Types of power outage

Power outages are categorized into three different phenomena, relating to the duration and effect of the outage:

  • A permanent fault is a massive loss of power typically caused by a fault on a power line. Power is automatically restored once the fault is cleared.
  • A brownout is a drop in voltage in an electrical power supply. The term brownout comes from the dimming experienced by lighting when the voltage sags. Brownouts can cause poor performance of equipment or even incorrect operation.
  • A blackout is the total loss of power to an area and is the most severe form of power outage that can occur. Blackouts which result from or result in power stations tripping are particularly difficult to recover from quickly. Outages may last from a few minutes to a few weeks depending on the nature of the blackout and the configuration of the electrical network.

Protecting the power system from outages

In power supply networks, the power generation and the electrical load (demand) must be very close to equal every second to avoid overloading of network components, which can severely damage them. Protective relays and fuses are used to automatically detect overloads and to disconnect circuits at risk of damage.

Under certain conditions, a network component shutting down can cause current fluctuations in neighboring segments of the network leading to a cascading failure of a larger section of the network. This may range from a building, to a block, to an entire city, to an entire electrical grid.

Modern power systems are designed to be resistant to this sort of cascading failure, but it may be unavoidable (see below). Moreover, since there is no short-term economic benefit to preventing rare large-scale failures, researchers have expressed concern that there is a tendency to erode the resilience of the network over time, which is only corrected after a major failure occurs. In a 2003 publication, Carreras and co-authors claimed that reducing the likelihood of small outages only increases the likelihood of larger ones.[1] In that case, the short-term economic benefit of keeping the individual customer happy increases the likelihood of large-scale blackouts.

Protecting computer systems from power outages

Computer systems and other electronic devices containing logic circuitry are susceptible to data loss or hardware damage that can be caused by the sudden loss of power.
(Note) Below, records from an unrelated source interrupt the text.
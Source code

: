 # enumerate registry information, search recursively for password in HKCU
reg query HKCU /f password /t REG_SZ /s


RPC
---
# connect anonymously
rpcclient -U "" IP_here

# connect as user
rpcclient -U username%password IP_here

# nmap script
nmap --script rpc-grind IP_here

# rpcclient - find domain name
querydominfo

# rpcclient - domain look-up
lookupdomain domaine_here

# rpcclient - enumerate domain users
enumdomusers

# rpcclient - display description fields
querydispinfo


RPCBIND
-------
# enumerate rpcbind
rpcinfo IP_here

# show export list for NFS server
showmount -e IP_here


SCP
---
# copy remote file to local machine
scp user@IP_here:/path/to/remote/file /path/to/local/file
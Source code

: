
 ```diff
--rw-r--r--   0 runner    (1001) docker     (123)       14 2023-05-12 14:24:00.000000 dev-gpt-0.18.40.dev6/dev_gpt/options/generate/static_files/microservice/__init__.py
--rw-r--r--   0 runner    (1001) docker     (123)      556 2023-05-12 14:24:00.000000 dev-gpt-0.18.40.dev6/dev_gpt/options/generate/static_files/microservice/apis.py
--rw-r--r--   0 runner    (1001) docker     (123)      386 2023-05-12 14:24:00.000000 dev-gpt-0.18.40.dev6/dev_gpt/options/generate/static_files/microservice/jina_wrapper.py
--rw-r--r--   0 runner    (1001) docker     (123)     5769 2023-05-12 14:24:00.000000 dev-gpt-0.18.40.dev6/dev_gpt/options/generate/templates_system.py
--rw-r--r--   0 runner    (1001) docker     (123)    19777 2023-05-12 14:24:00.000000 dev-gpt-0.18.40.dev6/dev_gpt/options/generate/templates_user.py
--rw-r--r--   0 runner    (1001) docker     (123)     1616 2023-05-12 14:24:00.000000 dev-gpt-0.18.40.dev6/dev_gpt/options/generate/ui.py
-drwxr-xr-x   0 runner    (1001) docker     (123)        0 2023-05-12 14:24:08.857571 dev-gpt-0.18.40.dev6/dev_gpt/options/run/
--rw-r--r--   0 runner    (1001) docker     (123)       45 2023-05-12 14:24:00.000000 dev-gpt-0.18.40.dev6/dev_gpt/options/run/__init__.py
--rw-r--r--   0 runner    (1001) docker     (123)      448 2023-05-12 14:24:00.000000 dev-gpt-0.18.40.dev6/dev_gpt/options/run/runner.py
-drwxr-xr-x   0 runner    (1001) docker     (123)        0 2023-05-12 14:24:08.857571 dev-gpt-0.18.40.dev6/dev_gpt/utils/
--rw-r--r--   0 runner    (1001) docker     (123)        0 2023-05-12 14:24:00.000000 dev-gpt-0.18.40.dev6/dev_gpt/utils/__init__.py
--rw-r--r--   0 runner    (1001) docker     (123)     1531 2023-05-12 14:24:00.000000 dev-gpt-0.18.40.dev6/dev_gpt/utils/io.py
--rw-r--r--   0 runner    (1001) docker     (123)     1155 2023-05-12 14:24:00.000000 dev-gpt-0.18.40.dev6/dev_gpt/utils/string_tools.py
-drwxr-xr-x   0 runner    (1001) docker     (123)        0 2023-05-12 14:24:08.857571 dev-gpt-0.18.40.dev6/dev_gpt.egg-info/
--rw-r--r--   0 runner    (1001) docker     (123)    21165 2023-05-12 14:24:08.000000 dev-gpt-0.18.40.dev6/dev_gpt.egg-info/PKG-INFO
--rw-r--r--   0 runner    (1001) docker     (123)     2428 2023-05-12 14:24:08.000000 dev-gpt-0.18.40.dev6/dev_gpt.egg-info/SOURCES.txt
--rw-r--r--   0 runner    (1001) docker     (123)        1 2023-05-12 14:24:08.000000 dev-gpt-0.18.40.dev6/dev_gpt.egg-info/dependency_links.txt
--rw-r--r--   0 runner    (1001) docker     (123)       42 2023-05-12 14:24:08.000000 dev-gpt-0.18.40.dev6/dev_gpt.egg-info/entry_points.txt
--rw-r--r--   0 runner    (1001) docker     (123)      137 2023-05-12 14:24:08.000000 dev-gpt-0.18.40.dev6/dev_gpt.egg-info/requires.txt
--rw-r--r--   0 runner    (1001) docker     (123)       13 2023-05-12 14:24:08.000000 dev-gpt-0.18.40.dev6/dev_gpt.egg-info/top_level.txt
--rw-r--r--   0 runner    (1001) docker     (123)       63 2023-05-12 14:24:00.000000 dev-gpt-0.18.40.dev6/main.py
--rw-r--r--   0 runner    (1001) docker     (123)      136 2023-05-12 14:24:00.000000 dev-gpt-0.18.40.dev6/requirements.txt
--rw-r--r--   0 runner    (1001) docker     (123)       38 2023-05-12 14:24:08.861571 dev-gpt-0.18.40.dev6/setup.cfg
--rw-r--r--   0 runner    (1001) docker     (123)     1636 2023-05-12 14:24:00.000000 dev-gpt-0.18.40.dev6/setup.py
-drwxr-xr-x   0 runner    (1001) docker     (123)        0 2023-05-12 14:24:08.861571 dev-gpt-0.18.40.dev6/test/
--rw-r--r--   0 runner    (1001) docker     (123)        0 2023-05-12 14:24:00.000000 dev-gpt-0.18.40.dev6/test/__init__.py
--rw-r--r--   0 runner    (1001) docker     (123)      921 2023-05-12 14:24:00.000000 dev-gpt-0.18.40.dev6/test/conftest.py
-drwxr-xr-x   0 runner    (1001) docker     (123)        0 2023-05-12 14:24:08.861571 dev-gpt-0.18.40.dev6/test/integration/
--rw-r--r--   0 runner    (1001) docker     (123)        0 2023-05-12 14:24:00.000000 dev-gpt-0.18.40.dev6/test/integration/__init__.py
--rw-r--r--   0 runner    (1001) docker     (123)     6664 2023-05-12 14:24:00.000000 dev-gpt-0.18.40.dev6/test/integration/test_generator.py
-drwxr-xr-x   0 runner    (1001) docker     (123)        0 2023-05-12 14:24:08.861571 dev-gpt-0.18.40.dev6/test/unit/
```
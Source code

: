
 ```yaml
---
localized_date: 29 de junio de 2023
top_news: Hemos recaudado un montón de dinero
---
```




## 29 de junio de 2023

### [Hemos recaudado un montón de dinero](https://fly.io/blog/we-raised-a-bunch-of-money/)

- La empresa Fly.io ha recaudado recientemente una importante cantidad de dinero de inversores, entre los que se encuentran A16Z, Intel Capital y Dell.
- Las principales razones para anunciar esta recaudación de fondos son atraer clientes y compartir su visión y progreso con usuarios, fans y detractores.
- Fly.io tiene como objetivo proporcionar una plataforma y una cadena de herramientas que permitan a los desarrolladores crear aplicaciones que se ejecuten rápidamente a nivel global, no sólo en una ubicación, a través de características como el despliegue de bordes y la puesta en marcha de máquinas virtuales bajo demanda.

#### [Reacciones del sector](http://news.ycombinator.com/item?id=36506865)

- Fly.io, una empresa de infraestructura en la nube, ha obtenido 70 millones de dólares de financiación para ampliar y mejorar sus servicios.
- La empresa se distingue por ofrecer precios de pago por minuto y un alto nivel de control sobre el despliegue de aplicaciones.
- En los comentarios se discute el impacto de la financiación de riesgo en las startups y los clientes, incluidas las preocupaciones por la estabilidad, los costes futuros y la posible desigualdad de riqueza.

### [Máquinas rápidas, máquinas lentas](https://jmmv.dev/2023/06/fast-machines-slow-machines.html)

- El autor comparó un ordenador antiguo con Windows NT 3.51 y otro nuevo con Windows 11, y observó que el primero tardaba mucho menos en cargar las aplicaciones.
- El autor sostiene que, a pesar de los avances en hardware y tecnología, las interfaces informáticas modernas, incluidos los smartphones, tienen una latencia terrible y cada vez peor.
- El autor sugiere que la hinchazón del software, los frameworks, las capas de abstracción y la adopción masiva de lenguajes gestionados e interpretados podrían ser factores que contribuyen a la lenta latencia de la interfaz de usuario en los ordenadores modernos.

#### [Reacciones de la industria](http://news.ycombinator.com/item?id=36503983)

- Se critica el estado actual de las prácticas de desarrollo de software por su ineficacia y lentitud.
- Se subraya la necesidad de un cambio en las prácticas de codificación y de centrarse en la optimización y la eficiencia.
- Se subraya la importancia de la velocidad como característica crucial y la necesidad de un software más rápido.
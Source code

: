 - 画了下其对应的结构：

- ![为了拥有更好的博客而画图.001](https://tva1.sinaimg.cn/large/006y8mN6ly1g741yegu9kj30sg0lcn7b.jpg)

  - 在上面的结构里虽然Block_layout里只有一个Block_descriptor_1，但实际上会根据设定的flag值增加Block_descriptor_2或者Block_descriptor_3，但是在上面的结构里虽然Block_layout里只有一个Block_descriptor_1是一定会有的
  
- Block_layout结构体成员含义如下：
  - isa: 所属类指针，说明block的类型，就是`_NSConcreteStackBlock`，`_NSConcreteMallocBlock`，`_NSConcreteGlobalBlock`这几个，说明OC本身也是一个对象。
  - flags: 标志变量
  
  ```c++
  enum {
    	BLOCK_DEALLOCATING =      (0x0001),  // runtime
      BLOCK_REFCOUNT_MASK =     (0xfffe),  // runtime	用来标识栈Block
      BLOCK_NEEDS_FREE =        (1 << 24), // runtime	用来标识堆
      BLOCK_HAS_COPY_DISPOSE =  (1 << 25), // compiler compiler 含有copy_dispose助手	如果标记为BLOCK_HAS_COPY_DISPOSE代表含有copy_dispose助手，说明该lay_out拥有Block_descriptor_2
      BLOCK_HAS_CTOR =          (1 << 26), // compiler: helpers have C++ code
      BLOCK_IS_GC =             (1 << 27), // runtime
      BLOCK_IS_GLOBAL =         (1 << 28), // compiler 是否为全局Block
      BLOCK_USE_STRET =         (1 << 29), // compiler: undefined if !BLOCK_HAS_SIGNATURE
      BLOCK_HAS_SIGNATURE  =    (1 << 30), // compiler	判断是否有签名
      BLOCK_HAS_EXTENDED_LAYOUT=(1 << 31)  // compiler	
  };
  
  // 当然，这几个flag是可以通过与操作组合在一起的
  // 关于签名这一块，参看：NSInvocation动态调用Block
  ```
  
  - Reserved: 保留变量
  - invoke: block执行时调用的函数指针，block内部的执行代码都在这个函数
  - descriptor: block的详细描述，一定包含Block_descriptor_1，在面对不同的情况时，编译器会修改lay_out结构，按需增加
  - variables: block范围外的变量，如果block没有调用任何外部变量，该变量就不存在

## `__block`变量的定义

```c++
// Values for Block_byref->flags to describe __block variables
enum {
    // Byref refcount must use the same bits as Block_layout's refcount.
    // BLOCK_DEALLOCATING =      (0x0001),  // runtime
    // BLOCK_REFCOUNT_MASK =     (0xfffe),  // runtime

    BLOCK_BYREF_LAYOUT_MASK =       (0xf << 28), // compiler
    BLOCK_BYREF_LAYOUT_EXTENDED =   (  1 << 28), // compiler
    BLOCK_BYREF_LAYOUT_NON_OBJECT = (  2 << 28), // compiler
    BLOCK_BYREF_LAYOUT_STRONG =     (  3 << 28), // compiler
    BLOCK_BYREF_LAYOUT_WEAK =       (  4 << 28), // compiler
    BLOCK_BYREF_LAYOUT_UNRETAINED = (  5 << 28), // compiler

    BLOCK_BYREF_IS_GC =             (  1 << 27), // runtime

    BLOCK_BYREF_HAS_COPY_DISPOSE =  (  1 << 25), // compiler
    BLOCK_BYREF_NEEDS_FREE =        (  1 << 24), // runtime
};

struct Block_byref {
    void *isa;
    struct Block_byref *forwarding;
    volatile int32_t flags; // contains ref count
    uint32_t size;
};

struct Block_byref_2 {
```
These can include data networking equipment, video projectors, alarm systems as well as computers. To protect against this, the use of an uninterruptible power supply or UPS can provide a constant flow of electricity if a primary power supply becomes unavailable for a short period of time. To protect against surges (events where voltages increase for a few seconds), which can damage hardware when power is restored, a special device called a surge protector that absorbs the excess voltage can be used.

Restoring power after a wide-area outage

Restoring power after a wide-area outage can be difficult, as power stations need to be brought back on-line. Normally, this is done with the help of power from the rest of the grid. In the total absence of grid power, a so-called black start needs to be performed to bootstrap the power grid into operation. The means of doing so will depend greatly on local circumstances and operational policies, but typically transmission utilities will establish localized 'power islands' which are then progressively coupled together. To maintain supply frequencies within tolerable limits during this process, demand must be reconnected at the same pace that generation is restored, requiring close coordination between power stations, transmission and distribution organizations.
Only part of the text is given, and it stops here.